At this point, I was taking him out every weekend for church and lunch.  It was one day after church that he asked me if I would adopt him.  I had never considered adoption.  So after careful prayer and discussions with my parents, I decided that it was something that I wanted to do.  I loved this young man, and I had become vested in his future.  The process was not easy because I had worked with him and his family on a professional level.  Since the time that I worked on his case I had been promoted and transferred into another division, but still careful consideration was taken before they would allow me to adopt.

As a single woman, adopting a teenage boy from foster care it was probably the most challenging thing that I have done.  The process of adopting from the foster care system is fairly painless because the need is so very great.  They prepare all prospective foster and adoptive parents in a lengthy training program, Model Approach to Partnerships in Parenting (MAPP), that allows you to become familiar with the ins and outs of foster care and adoption.  However, just as most people will say to that first-time pregnant mother, nothing can really prepare you for bringing home your first child.

 My son first came to my home at the age of 13 years old.  He came with his clothes in one very small, dirty suitcase with the remainder of his belongings in a black garbage bag, and his defenses were up.  No matter how much he wanted to be adopted by me, his life experience told him that no home is permanent.  This would be my struggle for the next three years.  In retrospect, I feel that having a husband to share in the parenting would have made it easier for my son and me.


photo credit: Weldon Ryan

I am sure that my next statement will be very controversial, but I must put it out there.  I firmly believe that there are aspects in raising a male child that can only be effectually addressed by a man/father figure.  I look back on a few parenting and disciplinary issues that arose during his teenage years knowing that if a man were in the house we could have avoided some major issues.  There is a certain energy that a dad brings to the equation that offers balance in the home.  Of course I am only referring to dads who are emotionally and physically present in the home.

As a social worker, I thought that I knew all that I needed to know.  I was certified to teach the MAPP courses to prepare families for fostering and adopting, I had worked with hundreds of foster kids and their families, and I knew my son since he was 5 years old.  I thought I had everything under control.  That could not have been further from the truth.  Yes, I knew my son’s background better that any other non-familial perspective adoptive parent of a foster child.  However, all of the training and working experiences with foster children could not prepare me for the daily reality of being a parent.  The first day that I brought my son home was nerve wrecking!  My son was already a preteen when he came to live me!  I think the honeymoon period was about a week, and then it was time for me to learn how to be a mom and prove to my son that I was not going to be another adult that let him down.

It was very important for me to have established my support system prior to making the decision to adopt.  I knew that adopting a teenage boy that had been in foster care for his entire life would be challenging and that I could not tackle it on my own. Thankfully, I had the support of my parents, prior foster parents and my neighbors.  We worked as a team for my son.
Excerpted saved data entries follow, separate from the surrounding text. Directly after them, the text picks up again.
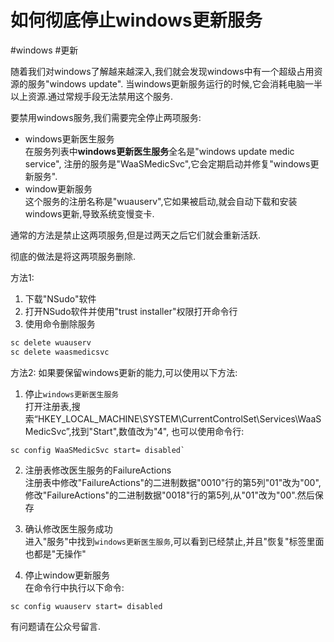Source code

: # 如何彻底停止windows更新服务

#windows #更新

随着我们对windows了解越来越深入,我们就会发现windows中有一个超级占用资源的服务"windows update". 当windows更新服务运行的时候,它会消耗电脑一半以上资源.通过常规手段无法禁用这个服务.

要禁用windows服务,我们需要完全停止两项服务:

- windows更新医生服务  
  在服务列表中**windows更新医生服务**全名是"windows update medic service", 注册的服务是"WaaSMedicSvc",它会定期启动并修复"windows更新服务".
- window更新服务  
  这个服务的注册名称是"wuauserv",它如果被启动,就会自动下载和安装windows更新,导致系统变慢变卡.

通常的方法是禁止这两项服务,但是过两天之后它们就会重新活跃.

彻底的做法是将这两项服务删除.

方法1:

1. 下载"NSudo"软件
2. 打开NSudo软件并使用"trust installer"权限打开命令行
3. 使用命令删除服务

```sh
sc delete wuauserv
sc delete waasmedicsvc
```



方法2: 如果要保留windows更新的能力,可以使用以下方法:

1. 停止`windows更新医生服务`  
   打开注册表,搜索“HKEY_LOCAL_MACHINE\SYSTEM\CurrentControlSet\Services\WaaSMedicSvc”,找到"Start",数值改为"4", 也可以使用命令行:

```
sc config WaaSMedicSvc start= disabled`
```

2. 注册表修改医生服务的FailureActions  
   注册表中修改"FailureActions"的二进制数据"0010"行的第5列"01"改为"00",修改"FailureActions"的二进制数据"0018"行的第5列,从"01"改为"00".然后保存

3. 确认修改医生服务成功  
   进入"服务"中找到`windows更新医生服务`,可以看到已经禁止,并且"恢复"标签里面也都是"无操作"

4. 停止window更新服务  
   在命令行中执行以下命令:

```
sc config wuauserv start= disabled
```

   

有问题请在公众号留言.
Before adopting I did not realize how much my parents did behind the scenes for me as a child.  My life suddenly became more about what I could do to reach my son.  However, in my situation I felt like I was in a race with time because I only had five short years to prepare him for adulthood.  He had missed out on so much parenting from birth to 13 years of age.  Simple things that those of us who grow up with the same caregivers take for granted became critical to impart.  My son basically did not know what it was like to be apart of a functioning family where people do things for one another because it benefits that household.

My advice to anyone interested in adopting an older child is to make sure you obtain and understand the child’s background.   Take an inventory on how you were raised and how that environment has shaped you as a person.  What expectations to you have on adoption?  Talk to your close friend and relatives and ask them how they feel you would be as an adoptive parent and if they are willing to be your support network.   Set up your support system, as well as your child’s support system, because they are not always the same people.  Lastly, don’t forget to have fun!!  Teenagers can be a lot of emotional work even in the best of situations, but they can also be a lot of fun.  You don’t have the luxury of time when you adopt an older child.  The best lessons are learned through laughter.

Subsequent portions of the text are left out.